While some individuals speak of “giving back” after a successful career, Nutbeam didn’t see any reason to wait.
From Helsinki to Milwaukee
Nutbeam got the idea for her company after reading a BBC article about the ubiquity of baby boxes in Finland. The Northern European country maintained a low infant mortality rate, while the rate in her hometown of Milwaukee has been much higher. About 15 percent of Milwaukee’s infant deaths are related to unsafe sleep, she says, and there are significant infant mortality disparities between whites and African Americans.
“I was really concerned about safe sleep, because that seemed like something so obvious that everyone should be able to have,” she says. “But this isn’t something that’s available to everyone.”
In setting up Stork & Company, Nutbeam partnered with a baby box manufacturer and they began delivering baby boxes for free to mothers in the Milwaukee area. They’ve also added an education component, which includes information on prenatal and infant care, sleep and breastfeeding, and when to see a doctor.
Traditional baby cribs are expensive and bulky, which can be problematic for many low-income Americans in smaller living spaces. For mothers without cribs, some heath officials advise them to use dresser drawers or laundry baskets instead. But Nutbeam says that a dresser drawer will usually need blankets, a suffocation hazard for infants. Yet baby boxes—made of sturdy cardboard material with protective coating—offer a free, safe alternative. They’re also easy to transport for working class mothers who may be forced to move often.

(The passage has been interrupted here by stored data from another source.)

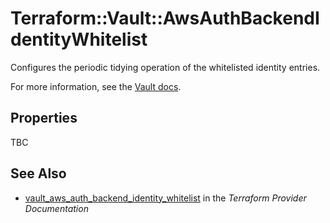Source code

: # Terraform::Vault::AwsAuthBackendIdentityWhitelist

Configures the periodic tidying operation of the whitelisted identity entries.

For more information, see the
[Vault docs](https://www.vaultproject.io/api/auth/aws/index.html#configure-identity-whitelist-tidy-operation).

## Properties

TBC

## See Also

* [vault_aws_auth_backend_identity_whitelist](https://www.terraform.io/docs/providers/vault/r/aws_auth_backend_identity_whitelist.html) in the _Terraform Provider Documentation_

“We’ve had a lot of people from women’s shelters say they really like the baby box, because if they need to get up and go and get out of there, they can take it with them,” she explains.
Making it the Norm
Nutbeam says there are challenges in promoting the product. When people hear “babies sleeping in cardboard boxes,” they occasionally express skepticism. But in emphasizing a track record of product safety, she notes that baby boxes have been used successfully in Finland for some 75 years. “We’re trying to bring this into the community, and make it something that is the norm. It’s normal in Finland, but it’s definitely new here,” she says.
Still, baby boxes are becoming more fashionable in upper middle class American households, and Stork & Company will provide them to people of any socioeconomic background. “Everyone can benefit from this, because in looking at income and ethnicity, we do see unsafe sleep deaths across the board,” she adds.
The Holistic View
Nutbeam is a rising junior public health major in the College of Arts and Sciences. After she started working on the baby box nonprofit, she looked for programs with a public health major. AU not only had public health, but plenty of nearby internship and volunteer opportunities in Washington. During her first year at AU she worked for Life Pieces to Masterpieces, an afterschool program for young African-American boys in D.C. And she’s been influenced by her AU classes, such as “Multicultural Health.”
“Public health is a smaller program, so you get a lot of one-on-one time with your professors. And I feel like you learn a lot more that way than in a giant lecture hall of thousands of kids,” she says.
Through her Milwaukee nonprofit work, she’s taking a more holistic view of the health care system. For instance, the stress of living in cockroach-infested housing can affect birth outcomes, she says.
“I’ve already learned a lot more about different communities—and about the health problems that they face.”